EXERCISE PROMPT
Among the entries, which lines carry the string "DoxyParams"? Copy every one.

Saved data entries
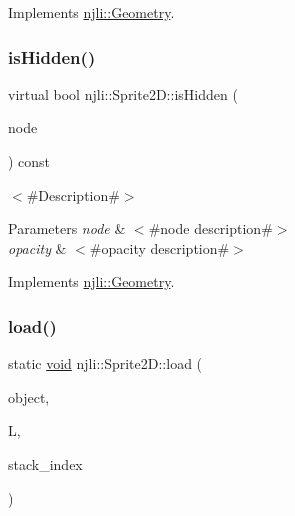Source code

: Implements \mbox{\hyperlink{classnjli_1_1_geometry_a3780bbd093a4b163de3499e5726667f9}{njli\+::\+Geometry}}.

\mbox{\label{classnjli_1_1_sprite2_d_a875c4e8392568fdd347c9730aedde9a4}} 
\subsubsection{\texorpdfstring{is\+Hidden()}{isHidden()}}
{\footnotesize\ttfamily virtual bool njli\+::\+Sprite2\+D\+::is\+Hidden (\begin{DoxyParamCaption}\item[{\mbox{\hyperlink{classnjli_1_1_node}{Node}} $\ast$}]{node }\end{DoxyParamCaption}) const\hspace{0.3cm}{\ttfamily [virtual]}}

$<$\#\+Description\#$>$


\begin{DoxyParams}{Parameters}
{\em node} & $<$\#node description\#$>$ \\
\hline
{\em opacity} & $<$\#opacity description\#$>$ \\
\hline
\end{DoxyParams}


Implements \mbox{\hyperlink{classnjli_1_1_geometry_ac1ea8a16d541174a03addfa2dfede406}{njli\+::\+Geometry}}.

\mbox{\label{classnjli_1_1_sprite2_d_aba38ac28f9b1b82a4afeb04c088c212d}} 
\subsubsection{\texorpdfstring{load()}{load()}\hspace{0.1cm}{\footnotesize\ttfamily [1/2]}}
{\footnotesize\ttfamily static \mbox{\hyperlink{_thread_8h_af1e856da2e658414cb2456cb6f7ebc66}{void}} njli\+::\+Sprite2\+D\+::load (\begin{DoxyParamCaption}\item[{\mbox{\hyperlink{classnjli_1_1_sprite2_d}{Sprite2D}} \&}]{object,  }\item[{lua\+\_\+\+State $\ast$}]{L,  }\item[{int}]{stack\+\_\+index }\end{DoxyParamCaption})\hspace{0.3cm}{\ttfamily [static]}}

SOLUTION TO THIS PROBLEM
\begin{DoxyParams}{Parameters}
\end{DoxyParams}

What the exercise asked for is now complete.